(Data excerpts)
================
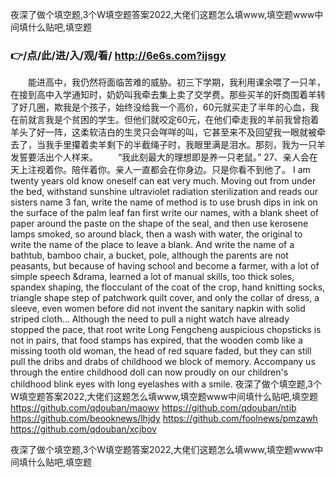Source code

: 
夜深了做个填空题,3个W填空题答案2022,大佬们这题怎么填www,填空题www中间填什么贴吧,填空题




### 👉/点/此/进/入/观/看/ http://6e6s.com?ijsgy




　　能进高中，我仍然将面临苦难的威胁。初三下学期，我利用课余喂了一只羊，在接到高中入学通知时，奶奶叫我牵去集上卖了交学费。那些买羊的奸商围着羊转了好几圈，欺我是个孩子，始终没给我一个高价，60元就买走了半年的心血，我在前就言我是个贫困的学生。但他们就咬定60元，在他们牵走我的羊前我曾抱着羊头了好一阵，这柔软洁白的生灵只会咩咩的叫，它甚至来不及回望我一眼就被牵去了，当我手里攥着卖羊剩下的半截绳子时，我眼里满是泪水。那刻，我为一只羊发誓要活出个人样来。
　　“我此刻最大的理想即是养一只老鼠。”
	27、亲人会在天上注视着你。陪伴着你。亲人一直都会在你身边。只是你看不到他了。
I am twenty years old know oneself can eat very much.
Moving out from under the bed, withstand sunshine ultraviolet radiation sterilization and reads our sisters name 3 fan, write the name of method is to use brush dips in ink on the surface of the palm leaf fan first write our names, with a blank sheet of paper around the paste on the shape of the seal, and then use kerosene lamps smoked, so around black, then a wash with water, the original to write the name of the place to leave a blank.
And write the name of a bathtub, bamboo chair, a bucket, pole, although the parents are not peasants, but because of having school and become a farmer, with a lot of simple speech &drama, learned a lot of manual skills, too thick soles, spandex shaping, the flocculant of the coat of the crop, hand knitting socks, triangle shape step of patchwork quilt cover, and only the collar of dress, a sleeve, even women before did not invent the sanitary napkin with solid striped cloth...
Although the need to pull a night watch have already stopped the pace, that root write Long Fengcheng auspicious chopsticks is not in pairs, that food stamps has expired, that the wooden comb like a missing tooth old woman, the head of red square faded, but they can still pull the dribs and drabs of childhood we block of memory.
Accompany us through the entire childhood doll can now proudly on our children's childhood blink eyes with long eyelashes with a smile.
夜深了做个填空题,3个W填空题答案2022,大佬们这题怎么填www,填空题www中间填什么贴吧,填空题 https://github.com/qdouban/maowv
https://github.com/qdouban/ntib
https://github.com/beooknews/lhjdy
https://github.com/foolnews/pmzawh
https://github.com/qdouban/xcjbov





夜深了做个填空题,3个W填空题答案2022,大佬们这题怎么填www,填空题www中间填什么贴吧,填空题
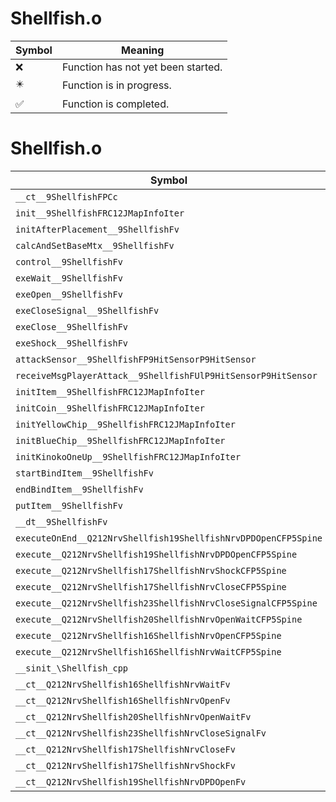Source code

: # Shellfish.o
| Symbol | Meaning 
| ------------- | ------------- 
| :x: | Function has not yet been started. 
| :eight_pointed_black_star: | Function is in progress. 
| :white_check_mark: | Function is completed. 


# Shellfish.o
| Symbol | Decompiled? |
| ------------- | ------------- |
| `__ct__9ShellfishFPCc` | :x: |
| `init__9ShellfishFRC12JMapInfoIter` | :x: |
| `initAfterPlacement__9ShellfishFv` | :x: |
| `calcAndSetBaseMtx__9ShellfishFv` | :x: |
| `control__9ShellfishFv` | :x: |
| `exeWait__9ShellfishFv` | :x: |
| `exeOpen__9ShellfishFv` | :x: |
| `exeCloseSignal__9ShellfishFv` | :x: |
| `exeClose__9ShellfishFv` | :x: |
| `exeShock__9ShellfishFv` | :x: |
| `attackSensor__9ShellfishFP9HitSensorP9HitSensor` | :x: |
| `receiveMsgPlayerAttack__9ShellfishFUlP9HitSensorP9HitSensor` | :x: |
| `initItem__9ShellfishFRC12JMapInfoIter` | :x: |
| `initCoin__9ShellfishFRC12JMapInfoIter` | :x: |
| `initYellowChip__9ShellfishFRC12JMapInfoIter` | :x: |
| `initBlueChip__9ShellfishFRC12JMapInfoIter` | :x: |
| `initKinokoOneUp__9ShellfishFRC12JMapInfoIter` | :x: |
| `startBindItem__9ShellfishFv` | :x: |
| `endBindItem__9ShellfishFv` | :x: |
| `putItem__9ShellfishFv` | :x: |
| `__dt__9ShellfishFv` | :x: |
| `executeOnEnd__Q212NrvShellfish19ShellfishNrvDPDOpenCFP5Spine` | :x: |
| `execute__Q212NrvShellfish19ShellfishNrvDPDOpenCFP5Spine` | :x: |
| `execute__Q212NrvShellfish17ShellfishNrvShockCFP5Spine` | :x: |
| `execute__Q212NrvShellfish17ShellfishNrvCloseCFP5Spine` | :x: |
| `execute__Q212NrvShellfish23ShellfishNrvCloseSignalCFP5Spine` | :x: |
| `execute__Q212NrvShellfish20ShellfishNrvOpenWaitCFP5Spine` | :x: |
| `execute__Q212NrvShellfish16ShellfishNrvOpenCFP5Spine` | :x: |
| `execute__Q212NrvShellfish16ShellfishNrvWaitCFP5Spine` | :x: |
| `__sinit_\Shellfish_cpp` | :x: |
| `__ct__Q212NrvShellfish16ShellfishNrvWaitFv` | :x: |
| `__ct__Q212NrvShellfish16ShellfishNrvOpenFv` | :x: |
| `__ct__Q212NrvShellfish20ShellfishNrvOpenWaitFv` | :x: |
| `__ct__Q212NrvShellfish23ShellfishNrvCloseSignalFv` | :x: |
| `__ct__Q212NrvShellfish17ShellfishNrvCloseFv` | :x: |
| `__ct__Q212NrvShellfish17ShellfishNrvShockFv` | :x: |
| `__ct__Q212NrvShellfish19ShellfishNrvDPDOpenFv` | :x: |
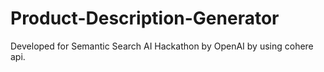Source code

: # Product-Description-Generator
Developed for Semantic Search AI Hackathon by OpenAI by using cohere api.

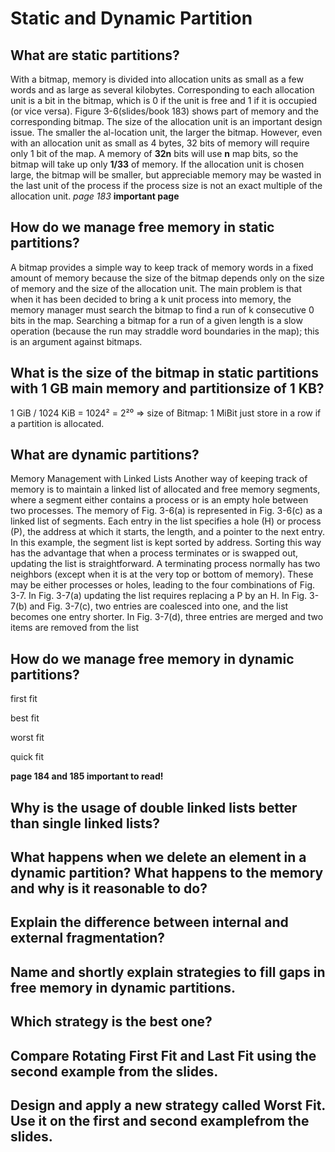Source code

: # Static and Dynamic Partition

## What are static partitions? 
With  a  bitmap,  memory  is  divided  into  allocation  units  as  small  as  a  few  words  and as  large  as  several  kilobytes.  Corresponding to  each  allocation  unit is a bit  in  the  bitmap,  which  is  0  if  the  unit  is  free  and  1  if  it  is  occupied  (or  vice  versa).   Figure  3-6(slides/book 183) shows  part of memory  and  the corresponding bitmap. The  size  of the  allocation  unit is  an important design issue.  The smaller  the  al-location  unit,  the  larger  the  bitmap.   However,  even  with  an  allocation  unit  as  small as 4 bytes,  32 bits of memory  will require only  1  bit of the map.  A memory of **32n** bits will use **n** map bits,  so the bitmap will take up only **1/33**  of memory.  If  the  allocation  unit  is  chosen  large,  the  bitmap  will  be  smaller,  but  appreciable  memory  may  be  wasted  in  the last  unit  of the  process  if the  process  size  is  not  an  exact multiple of the  allocation  unit. 
*page 183* **important page**

## How do we manage free memory in static partitions?
A  bitmap  provides  a  simple  way  to  keep  track  of  memory  words  in  a  fixed  amount  of  memory  because  the  size  of  the  bitmap  depends  only  on  the  size  of  memory  and  the size  of the  allocation  unit.  The  main  problem  is  that  when  it  has  been  decided  to  bring  a  k  unit  process  into  memory,  the  memory  manager  must  search  the bitmap to  find a run of k consecutive 0 bits in  the map.  Searching  a  bitmap  for a  run  of a  given  length  is  a slow  operation  (because the  run  may  straddle  word boundaries in the map);  this is an argument  against bitmaps.

## What is the size of the bitmap in static partitions with 1 GB main memory and partitionsize of 1 KB?
1 GiB / 1024 KiB = 1024² = 2²⁰ => size of Bitmap:  1 MiBit
just store in a row if a partition is allocated.

## What are dynamic partitions?
Memory Management with Linked Lists 
Another way of keeping track of memory is to maintain a linked list of allocated and free memory segments, where a segment either contains a process or is an empty hole between two processes. The memory of Fig. 3-6(a) is represented in Fig. 3-6(c) as a linked list of segments. Each entry in the list specifies a hole (H) or process (P), the address at which it starts, the length, and a pointer to the next entry. In this example, the segment list is kept sorted by address. Sorting this way has the advantage that when a process terminates or is swapped out, updating the list is straightforward. A terminating process normally has two neighbors (except when it is at the very top or bottom of memory). These may be either processes or holes, leading to the four combinations of Fig. 3-7. In Fig. 3-7(a) updating the list requires replacing a P by an H. In Fig. 3-7(b) and Fig. 3-7(c), two entries are coalesced into one, and the list becomes one entry shorter. In Fig. 3-7(d), three entries are merged and two items are removed from the list 


## How do we manage free memory in dynamic partitions?
first fit

best fit

worst fit

quick fit

**page 184 and 185 important to read!**


## Why is the usage of double linked lists better than single linked lists?

## What happens when we delete an element in a dynamic partition? What happens to the memory and why is it reasonable to do?

## Explain the difference between internal and external fragmentation?

## Name and shortly explain strategies to fill gaps in free memory in dynamic partitions.

## Which strategy is the best one?

## Compare Rotating First Fit and Last Fit using the second example from the slides.

## Design and apply a new strategy called Worst Fit. Use it on the first and second examplefrom the slides.
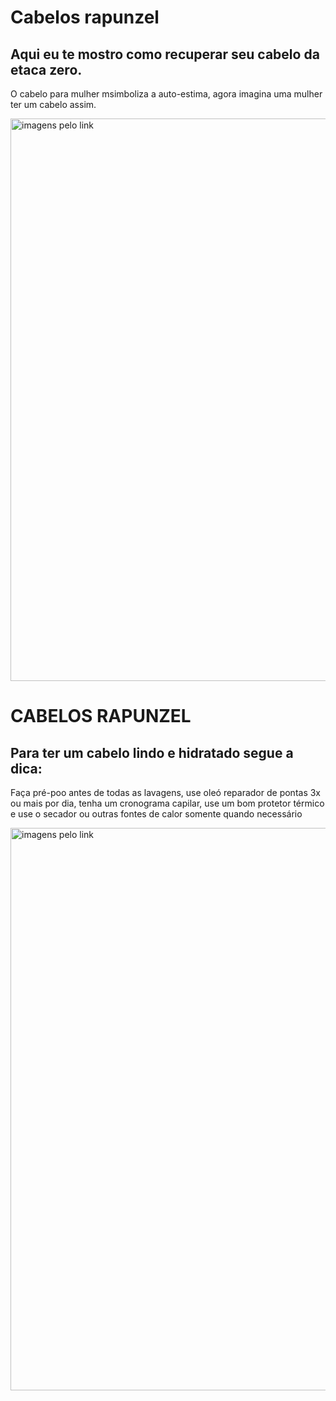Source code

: 
<!DOCTYPE html>
<html lang="pt-br">
<head>
    <meta charset="UTF-8">
    <meta http-equiv="X-UA-Compatible" content="IE=edge">
    <meta name="viewport" content="width=device-width, initial-scale=1.0">
  <title> Stacy Lara</title>
    
</head>
<body>
    <h1>Cabelos rapunzel</hi>
    <h2>Aqui eu te mostro como recuperar seu cabelo da etaca zero.</h2>
        <p>O cabelo para mulher msimboliza a auto-estima, agora imagina uma mulher ter um cabelo assim.</p>
    <img src="https://media.istockphoto.com/id/1137040008/pt/foto/woman-damaged-hair-split-ends-isolated-on-white-background.jpg?s=612x612&w=0&k=20&c=1IRXsQ0n7Y1o25wYclyPejV02zperynytY2DyMdrRYI="width="900" alt="imagens pelo link"
</body>
</html>

<!DOCTYPE html>
<html lang="pt-br">
<head>
    <meta charset="UTF-8">
    <meta http-equiv="X-UA-Compatible" content="IE=edge">
    <meta name="viewport" content="width=device-width, initial-scale=1.0">
    <title>Stacy Lara</title>
</head>
<body>
    <h1>CABELOS RAPUNZEL</hi>
    <h2>Para ter um cabelo lindo e hidratado segue a dica:</h2>
       <P>Faça pré-poo antes de todas as lavagens, use oleó reparador de pontas 3x ou mais por dia, tenha um cronograma capilar, use um bom protetor térmico e use o secador ou outras fontes de calor somente quando necessário</p>
    <img src="https://i.pinimg.com/736x/da/61/9d/da619d4024249fc96b35cdf85de04896.jpg"width="900" alt="imagens pelo link"
</body>
</html>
================
WORK INSTRUCTIONS:
In the lines above, spot each one that contains the word "woman" and copy it.

YOUR RESPONSE:
Although the need to pull a night watch have already stopped the pace, that root write Long Fengcheng auspicious chopsticks is not in pairs, that food stamps has expired, that the wooden comb like a missing tooth old woman, the head of red square faded, but they can still pull the dribs and drabs of childhood we block of memory.
    <img src="https://media.istockphoto.com/id/1137040008/pt/foto/woman-damaged-hair-split-ends-isolated-on-white-background.jpg?s=612x612&w=0&k=20&c=1IRXsQ0n7Y1o25wYclyPejV02zperynytY2DyMdrRYI="width="900" alt="imagens pelo link"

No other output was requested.